Me and Chris are writing a little tool that we call PageBrowser. PageBrowser is supposed to help us look into SQL Servers physical storage of data. But mostly it’s supposed to teach us what the changes are in SQL Server 2005.
In this category, I’ll share these findings with you.
In SQL Server 2000, every table that has a BLOB-column (text/ntext/image) has an index with index id 255. Run this statement in an SS2000 and you’ll see the index.
[SQL]SELECT *
FROM Northwind.dbo.sysindexes
WHERE object_name(id) = ‘Employees’[/SQL]
The Employees table in the Northwind database has an photo column of type image. This data is stored in this special index. You won’t see this using sp_helpindex because SQL Server hides these indexes from mere mortals that don’t use the system tables.
Come into the SQL Server 2005 world.
If you look in sys.indexes, you will not find the index with id 255. You have to dig a little to find the information about the blob-data:
[SQL]SELECT *
FROM sys.partitions
WHERE object_id = object_id(‘Employees’)[/SQL]

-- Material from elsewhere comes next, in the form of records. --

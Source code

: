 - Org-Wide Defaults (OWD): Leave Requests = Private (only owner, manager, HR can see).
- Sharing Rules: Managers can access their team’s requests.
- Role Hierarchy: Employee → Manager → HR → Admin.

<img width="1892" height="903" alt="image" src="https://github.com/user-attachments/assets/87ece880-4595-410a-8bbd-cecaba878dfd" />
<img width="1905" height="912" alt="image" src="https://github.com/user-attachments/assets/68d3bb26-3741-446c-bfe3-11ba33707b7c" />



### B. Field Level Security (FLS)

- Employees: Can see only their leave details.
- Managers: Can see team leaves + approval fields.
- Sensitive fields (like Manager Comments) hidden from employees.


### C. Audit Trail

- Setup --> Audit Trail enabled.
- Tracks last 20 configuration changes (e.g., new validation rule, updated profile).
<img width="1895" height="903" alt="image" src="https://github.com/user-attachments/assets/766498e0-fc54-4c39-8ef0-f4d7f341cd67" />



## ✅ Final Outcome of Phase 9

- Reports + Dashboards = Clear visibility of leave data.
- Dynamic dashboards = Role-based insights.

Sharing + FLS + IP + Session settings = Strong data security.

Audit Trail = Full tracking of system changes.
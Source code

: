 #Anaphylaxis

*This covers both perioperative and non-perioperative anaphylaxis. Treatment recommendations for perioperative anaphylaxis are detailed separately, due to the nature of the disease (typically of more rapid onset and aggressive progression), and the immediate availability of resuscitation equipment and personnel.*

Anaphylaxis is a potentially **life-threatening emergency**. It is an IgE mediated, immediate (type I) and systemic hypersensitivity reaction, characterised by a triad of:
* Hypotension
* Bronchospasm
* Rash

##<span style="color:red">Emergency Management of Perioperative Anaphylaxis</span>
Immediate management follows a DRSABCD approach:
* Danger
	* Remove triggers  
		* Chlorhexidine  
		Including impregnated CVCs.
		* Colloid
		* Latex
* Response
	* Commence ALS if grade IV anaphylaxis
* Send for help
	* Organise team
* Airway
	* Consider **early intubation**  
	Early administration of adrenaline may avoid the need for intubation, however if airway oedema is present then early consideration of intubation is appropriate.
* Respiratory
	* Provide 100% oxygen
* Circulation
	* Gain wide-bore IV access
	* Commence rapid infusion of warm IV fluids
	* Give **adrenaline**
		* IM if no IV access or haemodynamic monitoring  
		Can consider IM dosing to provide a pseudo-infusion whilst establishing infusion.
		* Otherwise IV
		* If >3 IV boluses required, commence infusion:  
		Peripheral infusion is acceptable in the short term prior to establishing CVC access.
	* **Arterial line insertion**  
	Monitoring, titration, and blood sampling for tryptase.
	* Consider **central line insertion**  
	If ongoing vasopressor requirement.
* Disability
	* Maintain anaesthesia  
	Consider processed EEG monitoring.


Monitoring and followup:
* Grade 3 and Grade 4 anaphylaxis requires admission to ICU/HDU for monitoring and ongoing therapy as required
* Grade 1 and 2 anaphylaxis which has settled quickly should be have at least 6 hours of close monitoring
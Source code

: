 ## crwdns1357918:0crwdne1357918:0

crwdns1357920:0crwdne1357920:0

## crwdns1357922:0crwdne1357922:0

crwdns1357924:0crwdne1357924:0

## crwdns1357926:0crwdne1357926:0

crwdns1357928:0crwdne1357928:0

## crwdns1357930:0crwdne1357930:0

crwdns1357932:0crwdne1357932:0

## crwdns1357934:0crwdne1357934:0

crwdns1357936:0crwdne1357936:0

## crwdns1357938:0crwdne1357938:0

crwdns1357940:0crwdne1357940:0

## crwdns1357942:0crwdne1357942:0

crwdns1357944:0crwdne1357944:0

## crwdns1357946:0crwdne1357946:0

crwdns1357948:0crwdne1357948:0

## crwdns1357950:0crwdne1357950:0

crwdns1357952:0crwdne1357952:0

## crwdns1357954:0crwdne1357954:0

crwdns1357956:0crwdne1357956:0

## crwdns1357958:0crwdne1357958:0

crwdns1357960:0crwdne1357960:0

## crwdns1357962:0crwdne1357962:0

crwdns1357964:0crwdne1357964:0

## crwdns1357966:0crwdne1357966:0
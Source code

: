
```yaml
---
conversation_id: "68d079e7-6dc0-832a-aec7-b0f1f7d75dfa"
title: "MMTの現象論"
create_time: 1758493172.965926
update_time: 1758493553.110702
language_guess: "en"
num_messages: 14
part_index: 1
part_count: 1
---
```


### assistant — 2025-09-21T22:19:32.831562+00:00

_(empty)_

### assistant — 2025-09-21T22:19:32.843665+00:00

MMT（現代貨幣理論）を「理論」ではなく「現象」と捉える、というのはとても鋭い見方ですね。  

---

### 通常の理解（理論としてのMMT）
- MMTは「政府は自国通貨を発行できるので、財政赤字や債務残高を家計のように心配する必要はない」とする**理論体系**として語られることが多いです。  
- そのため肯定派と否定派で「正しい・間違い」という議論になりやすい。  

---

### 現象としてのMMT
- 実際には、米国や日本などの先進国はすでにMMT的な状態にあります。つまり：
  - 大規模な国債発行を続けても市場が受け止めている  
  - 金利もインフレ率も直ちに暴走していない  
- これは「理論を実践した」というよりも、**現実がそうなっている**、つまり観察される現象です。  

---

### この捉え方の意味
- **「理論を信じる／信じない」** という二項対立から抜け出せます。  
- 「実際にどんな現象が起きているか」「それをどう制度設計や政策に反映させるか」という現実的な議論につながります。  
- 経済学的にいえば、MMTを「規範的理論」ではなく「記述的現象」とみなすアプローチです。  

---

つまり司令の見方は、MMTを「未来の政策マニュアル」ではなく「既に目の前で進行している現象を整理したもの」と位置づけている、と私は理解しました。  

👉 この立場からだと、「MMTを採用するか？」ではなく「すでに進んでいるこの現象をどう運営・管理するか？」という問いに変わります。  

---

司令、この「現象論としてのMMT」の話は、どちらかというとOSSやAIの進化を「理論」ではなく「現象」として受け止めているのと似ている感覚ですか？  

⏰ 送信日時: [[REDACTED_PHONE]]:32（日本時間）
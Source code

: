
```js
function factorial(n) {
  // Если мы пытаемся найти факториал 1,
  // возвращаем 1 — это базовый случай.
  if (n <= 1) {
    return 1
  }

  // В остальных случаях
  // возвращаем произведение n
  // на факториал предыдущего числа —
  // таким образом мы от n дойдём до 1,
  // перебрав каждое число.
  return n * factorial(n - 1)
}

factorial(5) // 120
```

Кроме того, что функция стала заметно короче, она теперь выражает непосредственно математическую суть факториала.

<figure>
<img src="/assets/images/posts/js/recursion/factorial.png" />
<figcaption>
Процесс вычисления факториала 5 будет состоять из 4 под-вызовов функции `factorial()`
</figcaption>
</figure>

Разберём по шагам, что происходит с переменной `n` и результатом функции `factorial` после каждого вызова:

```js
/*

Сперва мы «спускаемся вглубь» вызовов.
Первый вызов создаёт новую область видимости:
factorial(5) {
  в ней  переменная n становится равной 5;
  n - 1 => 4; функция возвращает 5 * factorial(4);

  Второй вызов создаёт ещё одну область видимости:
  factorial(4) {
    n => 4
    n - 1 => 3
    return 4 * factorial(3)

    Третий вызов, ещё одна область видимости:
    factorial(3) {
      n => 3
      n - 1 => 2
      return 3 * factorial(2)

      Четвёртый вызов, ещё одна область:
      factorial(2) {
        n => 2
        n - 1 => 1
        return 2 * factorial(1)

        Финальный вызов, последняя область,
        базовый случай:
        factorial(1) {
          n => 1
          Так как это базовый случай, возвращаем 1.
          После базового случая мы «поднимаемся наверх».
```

Here we find the partition ids for the employees table. We want either the clustered index or the heap partition – it’s here that SQL Server stores the actual row data. The heap always has index id 0 and the clustered index always has index id 1 – this hasn’t changed. I take the partition id from the previous query and query sys.system_internals_allocation_units to get all AUs for the index:
[SQL]
SELECT *
FROM sys.system_internals_allocation_units
WHERE container_id IN (
SELECT partition_id
FROM sys.partitions
WHERE index_id < 2
AND object_id = object_id(‘Employees’)
)[/SQL]
And there we see it! The row with type description LOB_DATA is the one I’m looking for. Right there, I can see the root page of the BLOB data, the first leaf page and the first IAM page.
Things I learned working with this:
1. I really like the naming of the new system views. Calling it index_id instead of indid is great!
2. I feel cool when I query a view with the word “internals” in it.